Tujuan: Kemampuan pasien dalam merawat diri meningkat.
Kriteria Hasil:
a. Mampu melakukan perubahan gaya hidup untuk memenuhi kebutuhan perawatan diri.
b. Melakukan aktifitas perawatan diri dalam tingkat kemampuan sendiri.
c. Mengidentifikasi sumber pribadi atau komunitas memberikan bantuan sesuai
kebutuhan.
Intervensi:
Kaji kemampuan dan tingkat kekurangan dengan menggunakan skala 0–4.
Rasionalisasi: membantu dalam mengantisipasi atau merencanakan kebutuhan secara
individual.
Biarkan pasien melakukan aktifitas yang ditoleransi.
Rasionalisasi: sangat diperlukan untuk melakukan aktifitas sebanyak mungkin untuk
diri sendiri sehingga dapat mempertahankan harga diri dan meningkatkan pemulihan.

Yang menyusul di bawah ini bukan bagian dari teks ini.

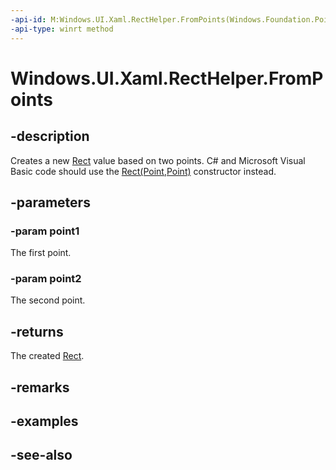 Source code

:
 ```yaml
---
-api-id: M:Windows.UI.Xaml.RectHelper.FromPoints(Windows.Foundation.Point,Windows.Foundation.Point)
-api-type: winrt method
---
```


<!-- Method syntax
public Windows.Foundation.Rect FromPoints(Windows.Foundation.Point point1, Windows.Foundation.Point point2)
-->

# Windows.UI.Xaml.RectHelper.FromPoints

## -description

Creates a new [Rect](../windows.foundation/rect.md) value based on two points. C# and Microsoft Visual Basic code should use the [Rect(Point,Point)](/dotnet/api/windows.foundation.rect.-ctor?view=dotnet-uwp-10.0&preserve-view=true#Windows_Foundation_Rect__ctor_Windows_Foundation_Point_Windows_Foundation_Point_) constructor instead.



## -parameters

### -param point1

The first point.

### -param point2

The second point.

## -returns

The created [Rect](../windows.foundation/rect.md).

## -remarks

## -examples

## -see-also
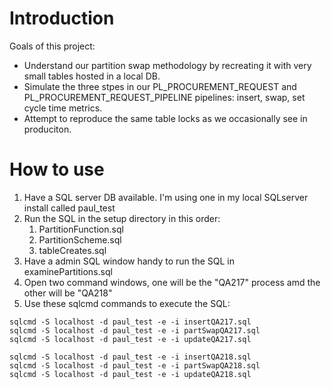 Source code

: # Introduction 
Goals of this project:
- Understand our partition swap methodology by recreating it with very small tables hosted in a local DB.
- Simulate the three stpes in our PL_PROCUREMENT_REQUEST and PL_PROCUREMENT_REQUEST_PIPELINE pipelines: insert, swap, set cycle time metrics.
- Attempt to reproduce the same table locks as we occasionally see in produciton.


# How to use
1.  Have a SQL server DB available.  I'm using one in my local SQLserver install called paul_test
2.	Run the SQL in the setup directory in this order:
    1. PartitionFunction.sql
    2. PartitionScheme.sql
    3. tableCreates.sql
3.  Have a admin SQL window handy to run the SQL in examinePartitions.sql
4.  Open two command windows, one will be the "QA217" process amd the other will be "QA218"
5.  Use these sqlcmd commands to execute the SQL:

```
sqlcmd -S localhost -d paul_test -e -i insertQA217.sql
sqlcmd -S localhost -d paul_test -e -i partSwapQA217.sql
sqlcmd -S localhost -d paul_test -e -i updateQA217.sql

sqlcmd -S localhost -d paul_test -e -i insertQA218.sql
sqlcmd -S localhost -d paul_test -e -i partSwapQA218.sql
sqlcmd -S localhost -d paul_test -e -i updateQA218.sql
```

Berikan umpan balik yang positif untuk setiap usaha yang dilakukan.
Rasionalisasi: meningkatkan rasa makna diri, kemandirian, dan mendorong pasien
untuk berusaha secara kontinyu.
Pertahankan dukungan, sikap yang tegas dan beri pasien waktu untuk mengerjakan
tugasnya.
Rasionalisasi: pasien sangat memerlukan sikap empati dari perawat, tetapi juga perlu
ditegaskan bahwa perawat hanya akan membantu pasien secara konsisten.